While I won't claim to be an expert on Chinese mythology (so I may have missed some of the finer humor), plenty still came through. The biggest misses with the DLC are the absence of secondary quest lines, and the limited chatter between the gods and Ku. Because both gods only have a single quest line to complete, the DLC doesn't really encourage you to explore. Aside from collecting health before the final battle, the need simply wasn't there. This is a shame because it likely means missed opportunities to learn more about the myths and culture driving the game.

For example, at one point, I came across a large stone turtle, and Nuwa has a throwaway line about why it's missing legs. There is a myth that tells the story, but the game doesn't delve into it. The same is true of the chatter between the gods or with the pair of dragons that you befriend. It's a complete missed opportunity to mine the myths, the way the base game did with Zeus and Prometheus.

Having a new map to explore was fun, and I'll likely return to take in the sights, but don't expect anything too large. What's here feels similar in size to one of the regions in the main game, even if it is split into two distinct halves. Side note: If you zoom out on the map, the two halves of the map look like the yin and yang symbol.


Along with the new map, there are new puzzle types to test your mental agility. Some are easier than others, but either way, it was nice to see some variety and not a repetition of what came before. There are still some precision mobility puzzles that are bound to cause a little frustration, given the game's lack of precise movement in tight spaces. If I could fix anything about Immortals Fenyx Rising, it would be this. Anyone who has tried to navigate a ball down a narrow ledge or stack crates knows exactly what I'm talking about here. On the upside, the frustrating puzzles are all optional.

Navigation in general does feel improved in Myths of the Eastern Realm, in part because of the accelerated power curve. Unlike the base game, I never found myself struggling to climb a mountain or make a dash due to a lack of stamina. Yes, stamina is still there to act as a limiter, but it feels more like a soft limit than a hard one because you have so much more of it.

Finally, there are the boss fights. Because of the limited quest lines, it's easy to encounter a boss before you're fully powered up. In general, this isn't a bad thing, but it means the boss fights will take longer. Unfortunately, the boss fights aren't as creative as you're used to. They ramp up the difficulty (perhaps in an attempt to extend gameplay by encouraging you to level up Ku) instead of acting as their own puzzles to solve.


The first boss I encountered was Sheng Sheng, a large demonic monkey. Beating him was a matter of avoiding a punishing series of area effect ground assaults and then chipping away at his health. The pattern was simple, and it didn't really change, which left the boss fight feeling unsatisfying. This played out across all the bosses, whereas fighting groups of regular monsters felt like you had to be on your toes. I was hoping to see more boss creativity, such as the fight against Medusa in the base game, where reflecting her attacks was key to a quick win.

Once you've beaten the DLC, you unlock the ability to use any item you earned as Ku as a cosmetic in the base game. No, it's not going to change the experience, but it's still a fun little tweak for those who like to get the perfect look for Fenyx.
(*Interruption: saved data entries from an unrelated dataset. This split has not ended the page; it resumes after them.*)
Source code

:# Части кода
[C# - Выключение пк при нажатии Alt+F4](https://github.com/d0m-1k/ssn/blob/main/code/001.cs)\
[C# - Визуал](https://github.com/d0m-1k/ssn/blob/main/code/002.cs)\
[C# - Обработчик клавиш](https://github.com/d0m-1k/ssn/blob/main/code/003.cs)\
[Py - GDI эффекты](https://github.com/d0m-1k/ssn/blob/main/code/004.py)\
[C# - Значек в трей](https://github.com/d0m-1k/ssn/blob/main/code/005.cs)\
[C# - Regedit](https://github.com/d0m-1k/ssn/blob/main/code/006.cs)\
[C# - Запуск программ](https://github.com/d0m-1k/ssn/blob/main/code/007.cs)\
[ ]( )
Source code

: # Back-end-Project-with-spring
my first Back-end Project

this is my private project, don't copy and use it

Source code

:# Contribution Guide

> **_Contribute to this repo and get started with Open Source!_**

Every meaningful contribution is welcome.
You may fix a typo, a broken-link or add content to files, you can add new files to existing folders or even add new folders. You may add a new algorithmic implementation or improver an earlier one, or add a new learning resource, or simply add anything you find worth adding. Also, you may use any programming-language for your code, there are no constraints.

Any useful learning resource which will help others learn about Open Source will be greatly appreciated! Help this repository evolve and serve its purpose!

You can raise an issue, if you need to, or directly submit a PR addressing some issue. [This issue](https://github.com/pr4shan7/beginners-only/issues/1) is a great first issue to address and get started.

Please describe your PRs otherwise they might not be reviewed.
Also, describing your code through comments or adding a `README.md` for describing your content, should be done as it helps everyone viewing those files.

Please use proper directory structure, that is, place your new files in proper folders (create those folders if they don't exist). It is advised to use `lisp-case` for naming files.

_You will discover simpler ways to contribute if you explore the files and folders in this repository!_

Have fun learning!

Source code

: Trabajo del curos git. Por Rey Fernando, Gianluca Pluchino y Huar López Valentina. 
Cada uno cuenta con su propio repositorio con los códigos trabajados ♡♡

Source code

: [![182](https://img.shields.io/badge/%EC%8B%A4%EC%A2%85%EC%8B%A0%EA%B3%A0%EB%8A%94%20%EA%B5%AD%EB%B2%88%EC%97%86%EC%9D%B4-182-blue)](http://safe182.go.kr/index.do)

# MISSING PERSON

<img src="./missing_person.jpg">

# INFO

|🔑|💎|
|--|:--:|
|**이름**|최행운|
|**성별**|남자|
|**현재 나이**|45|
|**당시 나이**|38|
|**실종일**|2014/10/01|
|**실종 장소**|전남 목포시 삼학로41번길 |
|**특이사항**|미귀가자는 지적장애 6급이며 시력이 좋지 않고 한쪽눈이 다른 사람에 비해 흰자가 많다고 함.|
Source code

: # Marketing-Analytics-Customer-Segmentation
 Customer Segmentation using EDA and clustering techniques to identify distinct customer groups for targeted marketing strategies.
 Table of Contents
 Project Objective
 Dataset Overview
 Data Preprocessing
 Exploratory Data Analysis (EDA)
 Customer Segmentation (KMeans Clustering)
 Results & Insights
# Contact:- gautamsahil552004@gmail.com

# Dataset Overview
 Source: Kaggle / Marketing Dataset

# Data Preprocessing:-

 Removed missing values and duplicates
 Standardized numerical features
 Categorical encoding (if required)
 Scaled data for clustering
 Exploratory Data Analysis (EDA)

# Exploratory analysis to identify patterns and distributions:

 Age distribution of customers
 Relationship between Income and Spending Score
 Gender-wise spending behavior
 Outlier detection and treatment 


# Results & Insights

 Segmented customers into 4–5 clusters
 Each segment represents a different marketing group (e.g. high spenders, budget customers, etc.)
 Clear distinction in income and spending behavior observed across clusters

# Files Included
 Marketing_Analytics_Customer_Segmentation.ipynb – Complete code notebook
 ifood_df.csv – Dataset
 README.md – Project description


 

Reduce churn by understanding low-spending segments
In the end, Myths of the Eastern Realm feels like an abbreviated version of the core Immortals Fenyx Rising experience. The main character and the gods have been swapped out, but little has changed in the overall feel. It's not a bad expansion by any means, and if you enjoyed the original, this is a good excuse to fire up the game again to explore a new region. The superficial treatment of the underlying content feels like a real missed opportunity. Given the care that Ubisoft typically puts into research for its games, Myths of the Eastern Realm comes across as more akin to Cliffs Notes than a novel.